Richemont to Postpone Shareholder Loyalty Scheme

LONDON — Richemont shareholders eager to get their hands on a set of warrants linked to a loyalty scheme announced in July will have to hold off for a while.

Ahead of its behind-closed-doors annual general meeting on Wednesday, Richemont said it was temporarily postponing the issue of warrants due to a wrinkle in how they might be distributed in South Africa, where its chairman and principal shareholder Johann Rupert is from, and where the company is listed on the Johannesburg Stock Exchange.

On Wednesday, Richemont said it is studying the possibility of delivering Richemont A shares to holders of South African depository receipts, which would automatically cancel the company’s depository receipt program in South Africa.

Richemont, parent of brands including Cartier, Van Cleef & Arpels, IWC and Dunhill, said it is looking to come up with a new, more simplified structure that would reduce administrative complexity and facilitate cross-border trading in Richemont A shares between investors on the SIX Swiss Exchange and on the Johannesburg market.

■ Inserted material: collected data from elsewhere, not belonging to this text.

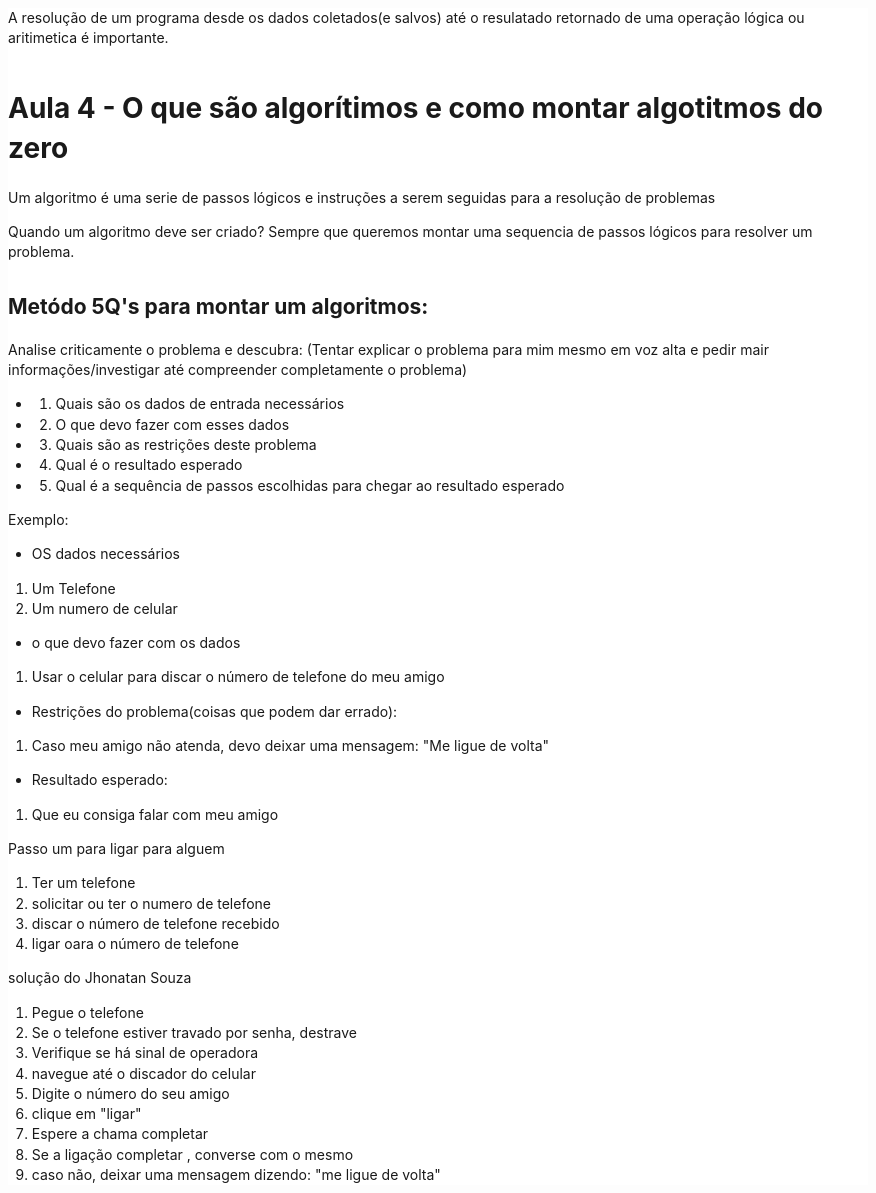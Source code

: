 A resolução de um programa desde os dados coletados(e salvos) até o resulatado retornado de uma operação lógica ou aritimetica é importante.

# Aula 4 - O que são algorítimos e como montar algotitmos do zero 

Um algoritmo é uma serie de passos lógicos e instruções a serem seguidas para a resolução de problemas

Quando um algoritmo deve ser criado? Sempre que queremos montar uma sequencia de passos lógicos para resolver um problema.

## Metódo 5Q's para montar um algoritmos:

Analise criticamente o problema e descubra: (Tentar explicar o problema para mim mesmo em voz alta e pedir mair informações/investigar até compreender completamente o problema)

- 1. Quais são os dados de entrada necessários
- 2. O que devo fazer com esses dados 
- 3. Quais são as restrições deste problema
- 4. Qual é o resultado esperado 
- 5. Qual é a sequência de passos escolhidas para chegar ao resultado esperado

Exemplo: 
- OS dados necessários
1. Um Telefone
2. Um numero de celular

- o que devo fazer com os dados 
1. Usar o celular para discar o número de telefone do meu amigo 

- Restrições do problema(coisas que podem dar errado):
1. Caso meu amigo não atenda, devo deixar uma mensagem: "Me ligue de volta" 

- Resultado esperado: 
1. Que eu consiga falar com meu amigo


Passo um para ligar para alguem

1. Ter um telefone
2. solicitar ou ter o numero de telefone
3. discar o número de telefone recebido
4. ligar oara o número de telefone

solução do Jhonatan Souza

1. Pegue o telefone
2. Se o telefone estiver travado por senha, destrave
3. Verifique se há sinal de operadora
4. navegue até o discador do celular
5. Digite o número do seu amigo
6. clique em "ligar"
7. Espere a chama completar
8. Se a ligação completar , converse com o mesmo
9. caso não, deixar uma mensagem dizendo: "me ligue de volta"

As a result, Richemont said the board will no longer propose the creation of the loyalty warrants at Wednesday’s meeting in Geneva, and will instead submit a revised proposal on the matter at an extraordinary general meeting of shareholders, due to be held later this year.

As reported in July, Richemont planned to issue warrants to shareholders, allowing them either to trade the security, or to acquire Richemont A shares in three years at a potentially beneficial exercise price.

The warrants were part of a promise that Rupert had made to shareholders in May to thank them for sticking with the company during the COVID-19 crisis, and beyond.

The warrants were also meant to be a means of keeping shareholders content after Richemont said it was downsizing its dividend for fiscal 2019-20 to 1 Swiss franc per 1A share/10B shares.

At the time, the company said it wanted to allow shareholders who hold the warrants until maturity “to benefit from any potential upside in the market price of the Richemont A shares” during the lifetime of the warrants.

“The unprecedented effects of the COVID-19 pandemic and the uncertainty surrounding broader economic conditions, the board of directors has decided that it is appropriate to retain an extra liquidity buffer with a reduced dividend level, while awarding shareholders a supplementary benefit that will allow them to capture any ultimate improvement in global conditions,” Rupert said in July.